Skip to content

rahcp-etl

Stateful ETL orchestration with NATS JetStream for event-driven pipelines.

Pipeline DAG

Define multi-stage pipelines with per-stage retry policies and checkpoint-based resumption:

flowchart LR
    subgraph Pipeline
        E["extract<br/><small>retries: 3</small>"] --> T["transform<br/><small>retries: 3</small>"]
        T --> L["load<br/><small>retries: 3</small>"]
    end

    E -.->|checkpoint| KV[("NATS KV<br/><small>etl-checkpoints</small>")]
    T -.->|checkpoint| KV
    L -.->|clear| KV

    L --> OK["Result"]

    style OK fill:#d4edda,stroke:#28a745

Each stage saves a checkpoint after success. If the pipeline fails and is re-run with the same pipeline_id, it resumes from the last checkpoint.

import asyncio
from rahcp_etl.pipeline import Pipeline
from rahcp_etl.checkpointing import CheckpointStore
import nats

async def main():
    nc = await nats.connect("nats://localhost:4222")
    store = await CheckpointStore.create(nc)
    pipeline = Pipeline(checkpoint_store=store)
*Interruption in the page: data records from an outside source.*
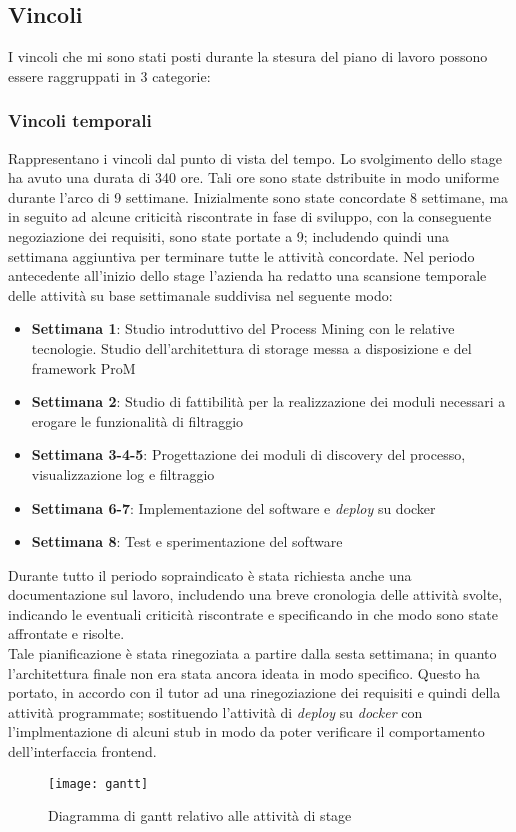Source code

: \subsection{Vincoli}
I vincoli che mi sono stati posti durante la stesura del piano di lavoro possono essere raggruppati in 3 categorie:
\subsubsection{Vincoli temporali}
Rappresentano i vincoli dal punto di vista del tempo. Lo svolgimento dello stage ha avuto una durata di 340 ore. Tali ore sono state dstribuite in modo uniforme durante l'arco di 9 settimane. Inizialmente sono state concordate 8 settimane, ma in seguito ad alcune criticità riscontrate in fase di sviluppo, con la conseguente negoziazione dei requisiti, sono state portate a 9; includendo quindi una settimana aggiuntiva per terminare tutte le attività concordate.
Nel periodo antecedente all'inizio dello stage l'azienda ha redatto una scansione temporale delle attività su base settimanale suddivisa nel seguente modo:
\begin{itemize}
	\item \textbf{Settimana 1}: Studio introduttivo del Process Mining con le relative tecnologie. Studio dell’architettura di storage messa a disposizione e del	framework ProM
	\item \textbf{Settimana 2}: Studio di fattibilità per la realizzazione dei moduli necessari a erogare le funzionalità di filtraggio
    \item \textbf{Settimana 3-4-5}: Progettazione dei moduli di discovery del processo, visualizzazione log e filtraggio
    \item \textbf{Settimana 6-7}: Implementazione del software e \textit{\gls{deploy}} su docker
    \item \textbf{Settimana 8}: Test e sperimentazione del software
\end{itemize}
Durante tutto il periodo sopraindicato è stata richiesta anche una documentazione sul lavoro, includendo una breve cronologia delle attività svolte, indicando le eventuali criticità riscontrate e specificando in che modo sono state affrontate e risolte.\\
Tale pianificazione è stata rinegoziata a partire dalla sesta settimana; in quanto l'architettura finale non era stata ancora ideata in modo specifico. Questo ha portato, in accordo con il tutor ad una rinegoziazione dei requisiti e quindi della attività programmate; sostituendo l'attività di \textit{deploy} su \textit{docker} con l'implmentazione di alcuni stub in modo da poter verificare il comportamento dell'interfaccia frontend.
\begin{figure}[!h] 
	\centering 
	\texttt{[image: gantt]} 
	\caption{Diagramma di gantt relativo alle attività di stage}
\end{figure}
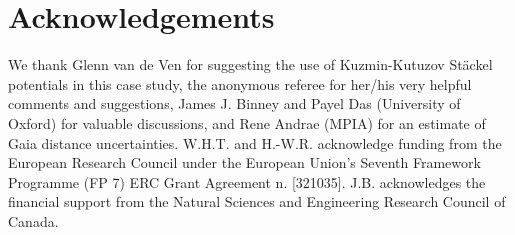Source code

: \documentclass[iop,revtex4,numberedappendix,appendixfloats]{emulateapj}
\begin{document}
\section{Acknowledgements}

We thank Glenn van de Ven for suggesting the use of Kuzmin-Kutuzov St\"{a}ckel potentials in this case study, the anonymous referee for her/his very helpful comments and suggestions, James J. Binney and Payel Das (University of Oxford) for valuable discussions, and Rene Andrae (MPIA) for an estimate of Gaia distance uncertainties. W.H.T. and H.-W.R. acknowledge funding from the European Research Council under the European Union's Seventh Framework Programme (FP 7) ERC Grant Agreement n. [321035]. J.B. acknowledges the financial support from the Natural Sciences and Engineering Research Council of Canada. 

{}

\end{document}
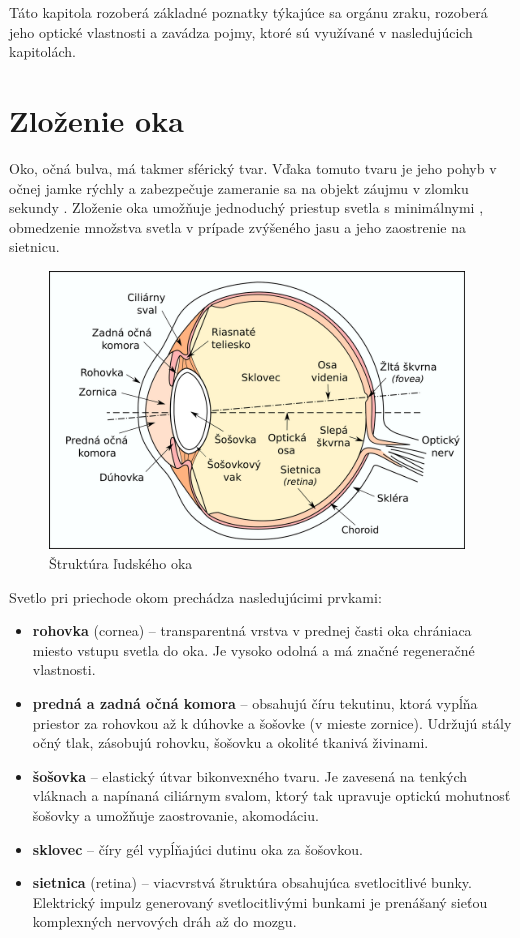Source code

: Táto kapitola rozoberá základné poznatky týkajúce sa orgánu zraku, rozoberá jeho optické vlastnosti a zavádza pojmy, ktoré sú využívané v nasledujúcich kapitolách.

\section{Zloženie oka}\label{sec:oko}
Oko, očná bulva, má takmer sférický tvar. Vďaka tomuto tvaru je jeho pohyb v očnej jamke rýchly a zabezpečuje zameranie sa na objekt záujmu v zlomku sekundy \cite{bio4}.
Zloženie oka umožňuje jednoduchý priestup svetla s minimálnymi , obmedzenie množstva svetla v prípade zvýšeného jasu a jeho zaostrenie na sietnicu.

\begin{figure}[h]
  \centering
  \includegraphics[width=11cm]{img/Eyesection.png}
  \caption{Štruktúra ľudského oka\cite{retina}}
  \label{fig:retina}
\end{figure}

Svetlo pri priechode okom prechádza nasledujúcimi prvkami\cite{zloz_oka}:
\begin{itemize}
\item \textbf{rohovka} (cornea) -- transparentná vrstva v prednej časti oka chrániaca miesto vstupu svetla do oka. Je vysoko odolná a má značné regeneračné vlastnosti.
\item \textbf{predná a zadná očná komora} -- obsahujú číru tekutinu, ktorá vypĺňa priestor za rohovkou až k dúhovke a šošovke (v mieste zornice). Udržujú stály očný tlak, zásobujú rohovku, šošovku a okolité tkanivá živinami\cite{zmysly}.
\item \textbf{šošovka} -- elastický útvar bikonvexného tvaru. Je zavesená na tenkých vláknach a napínaná ciliárnym svalom, ktorý tak upravuje optickú mohutnosť šošovky a umožňuje zaostrovanie, akomodáciu.
\item \textbf{sklovec} -- číry gél vypĺňajúci dutinu oka za šošovkou.
\item \textbf{sietnica} (retina) -- viacvrstvá štruktúra obsahujúca svetlocitlivé bunky. Elektrický impulz generovaný svetlocitlivými bunkami je prenášaný sieťou komplexných nervových dráh až do mozgu.
\end{itemize}


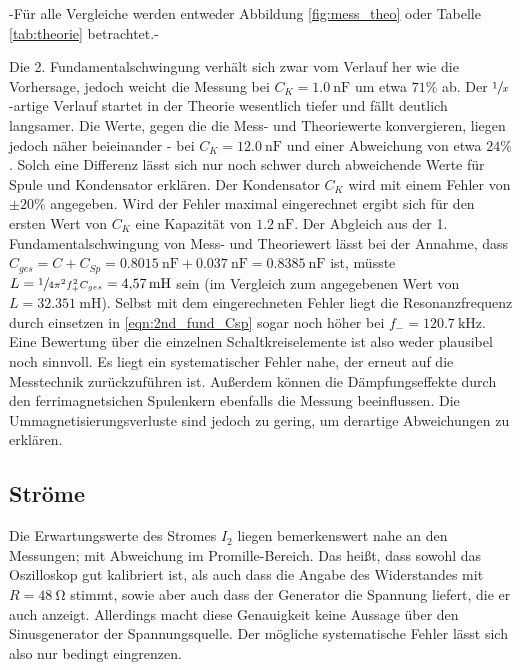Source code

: -Für alle Vergleiche werden entweder Abbildung \ref{fig:mess_theo} oder Tabelle \ref{tab:theorie} betrachtet.-

Die 2. Fundamentalschwingung verhält sich zwar vom Verlauf her wie die Vorhersage, jedoch weicht die Messung bei $C_K = \SI{1.0}{\nano\farad}$ um etwa $71\%$ ab.
Der $\sfrac{1}{x}$-artige Verlauf startet in der Theorie wesentlich tiefer und fällt deutlich langsamer. Die Werte, gegen die die Mess- und Theoriewerte konvergieren, liegen jedoch näher beieinander - bei $C_K = \SI{12.0}{\nano\farad}$
und einer Abweichung von etwa $24\%$.
Solch eine Differenz lässt sich nur noch schwer durch abweichende Werte für Spule und Kondensator erklären. Der Kondensator $C_K$ wird mit einem Fehler von $\pm20\%$ angegeben.
Wird der Fehler maximal eingerechnet ergibt sich für den ersten Wert von $C_K$ eine Kapazität von $\SI{1.2}{\nano\farad}$. 
Der Abgleich aus der 1. Fundamentalschwingung von Mess- und Theoriewert lässt bei der Annahme, dass $C_{ges} = C + C_{Sp} = \SI{0.8015}{\nano\farad} + \SI{0.037}{\nano\farad} = \SI{0.8385}{\nano\farad}$ ist, müsste
$L = \sfrac{1}{4\pi^2f_+^2C_{ges}} = \SI{4.57}{\milli\henry}$ sein (im Vergleich zum angegebenen Wert von $L = \SI{32.351}{\milli\henry}$).
Selbst mit dem eingerechneten Fehler liegt die Resonanzfrequenz durch einsetzen in \eqref{eqn:2nd_fund_Csp} sogar noch höher bei $f_- = \SI{120.7}{\kilo\hertz}$.
Eine Bewertung über die einzelnen Schaltkreiselemente ist also weder plausibel noch sinnvoll. Es liegt ein systematischer Fehler nahe, der erneut auf die Messtechnik zurückzuführen ist.
Außerdem können die Dämpfungseffekte durch den ferrimagnetsichen Spulenkern ebenfalls die Messung beeinflussen. Die Ummagnetisierungsverluste sind jedoch zu gering, um derartige Abweichungen zu erklären.

\subsection{Ströme}
Die Erwartungswerte des Stromes $I_2$ liegen bemerkenswert nahe an den Messungen; mit Abweichung im Promille-Bereich. %
Das heißt, dass sowohl das Oszilloskop gut kalibriert ist, als auch dass die Angabe des Widerstandes mit $R = \SI{48}{\ohm}$ stimmt, sowie aber auch dass der Generator die Spannung liefert, die er auch anzeigt.
Allerdings macht diese Genauigkeit keine Aussage über den Sinusgenerator der Spannungsquelle. Der mögliche systematische Fehler lässt sich also nur bedingt eingrenzen.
    @pipeline.stage("extract", retries=3, backoff=2.0)
    async def extract(payload):
        # Download source data
        return {"records": ["a", "b", "c"]}

    @pipeline.stage("transform")
    async def transform(payload):
        # Process records
        return {"transformed": [r.upper() for r in payload["records"]]}

    @pipeline.stage("load")
    async def load(payload):
        # Write results
        return {"loaded": len(payload["transformed"])}

    result = await pipeline.run(
        {"source": "s3://bucket/input"},
        pipeline_id="batch-2025-03-18",  # enables checkpoint resume
    )
    print(result)

asyncio.run(main())

Stage dataclass (name, handler, retries=3, backoff=2.0):

  • Stages execute sequentially; each receives the output of the previous stage
  • Failed stages retry with exponential backoff (delay * backoff^attempt)
  • After each successful stage, a checkpoint is saved to NATS KV
  • If a pipeline fails and is re-run with the same pipeline_id, it resumes from the last checkpoint
  • Checkpoints are cleared on successful completion

JetStream consumer

Durable message consumer for event-driven processing:

from rahcp_etl.consumer import ETLConsumer

consumer = ETLConsumer(
    nats_url="nats://localhost:4222",
    stream="INGEST",
    subject="ingest.images.>",
    durable="image-processor",
    max_deliver=5,
    ack_wait=30.0,
)

async def handle(payload: bytes):
    data = json.loads(payload)
    # Process message...
    return {"status": "ok"}

await consumer.start(handle)

Dead letter queue

Route permanently-failed messages for inspection and replay:

from rahcp_etl.dlq import DeadLetterHandler

dlq = await DeadLetterHandler.create(nc)

# Send failed message to DLQ
await dlq.send("ingest.images.batch-1", payload, error="corrupt TIFF")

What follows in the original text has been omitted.